⟨

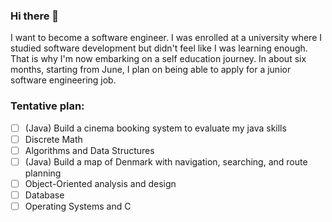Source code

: ### Hi there 👋

<!--
**TKShade/TKShade** is a ✨ _special_ ✨ repository because its `README.md` (this file) appears on your GitHub profile.

Here are some ideas to get you started:

- 🔭 I’m currently working on ...
- 🌱 I’m currently learning ...
- 👯 I’m looking to collaborate on ...
- 🤔 I’m looking for help with ...
- 💬 Ask me about ...
- 📫 How to reach me: ...
- 😄 Pronouns: ...
- ⚡ Fun fact: ...
-->
I want to become a software engineer. I was enrolled at a university where I studied software development but didn't feel like I was learning enough. 
That is why I'm now embarking on a self education journey. In about six months, starting from June, I plan on being able to apply for a junior software engineering job.

### Tentative plan:

- [ ] (Java) Build a cinema booking system to evaluate my java skills
- [ ] Discrete Math
- [ ] Algorithms and Data Structures
- [ ] (Java) Build a map of Denmark with navigation, searching, and route planning
- [ ] Object-Oriented analysis and design
- [ ] Database
- [ ] Operating Systems and C

<!--![Java](https://img.shields.io/badge/Learning-Java-623ce4?style=flat-square&logo=Java&logoColor=white)--><!--taken from: https://raw.githubusercontent.com/br3ndonland/br3ndonland/main/README.md-->
<!--![Git](https://img.shields.io/badge/Learning-Git-66CDAA?style=flat-square&logo=Git&logoColor=white)-->
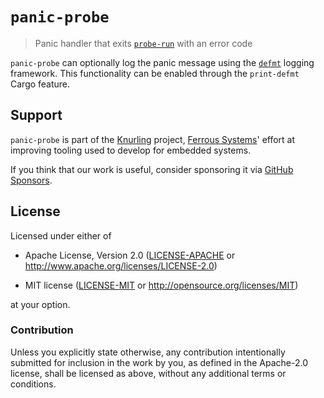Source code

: # `panic-probe`

> Panic handler that exits [`probe-run`] with an error code

[`probe-run`]: https://github.com/knurling-rs/probe-run

`panic-probe` can optionally log the panic message using the [`defmt`] logging framework.
This functionality can be enabled through the `print-defmt` Cargo feature.

[`defmt`]: https://github.com/knurling-rs/defmt

## Support

`panic-probe` is part of the [Knurling] project, [Ferrous Systems]' effort at
improving tooling used to develop for embedded systems.

If you think that our work is useful, consider sponsoring it via [GitHub
Sponsors].

## License

Licensed under either of

- Apache License, Version 2.0 ([LICENSE-APACHE](LICENSE-APACHE) or
  http://www.apache.org/licenses/LICENSE-2.0)

- MIT license ([LICENSE-MIT](LICENSE-MIT) or http://opensource.org/licenses/MIT)

at your option.

### Contribution

Unless you explicitly state otherwise, any contribution intentionally submitted
for inclusion in the work by you, as defined in the Apache-2.0 license, shall be
licensed as above, without any additional terms or conditions.

[Knurling]: https://github.com/knurling-rs/meta
[Ferrous Systems]: https://ferrous-systems.com/
[GitHub Sponsors]: https://github.com/sponsors/knurling-rs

⟩

-- Problem description --
Each line from the beginning of the entries up to and including the one containing "- [ ] Algorithms and Data Structures" must be restated exactly. Pictures are to be left out.

-- Output for this task --
Source code

: ### Hi there 👋

<!--
**TKShade/TKShade** is a ✨ _special_ ✨ repository because its `README.md` (this file) appears on your GitHub profile.

Here are some ideas to get you started:

- 🔭 I’m currently working on ...
- 🌱 I’m currently learning ...
- 👯 I’m looking to collaborate on ...
- 🤔 I’m looking for help with ...
- 💬 Ask me about ...
- 📫 How to reach me: ...
- 😄 Pronouns: ...
- ⚡ Fun fact: ...
-->
I want to become a software engineer. I was enrolled at a university where I studied software development but didn't feel like I was learning enough. 
That is why I'm now embarking on a self education journey. In about six months, starting from June, I plan on being able to apply for a junior software engineering job.

### Tentative plan:

- [ ] (Java) Build a cinema booking system to evaluate my java skills
- [ ] Discrete Math
- [ ] Algorithms and Data Structures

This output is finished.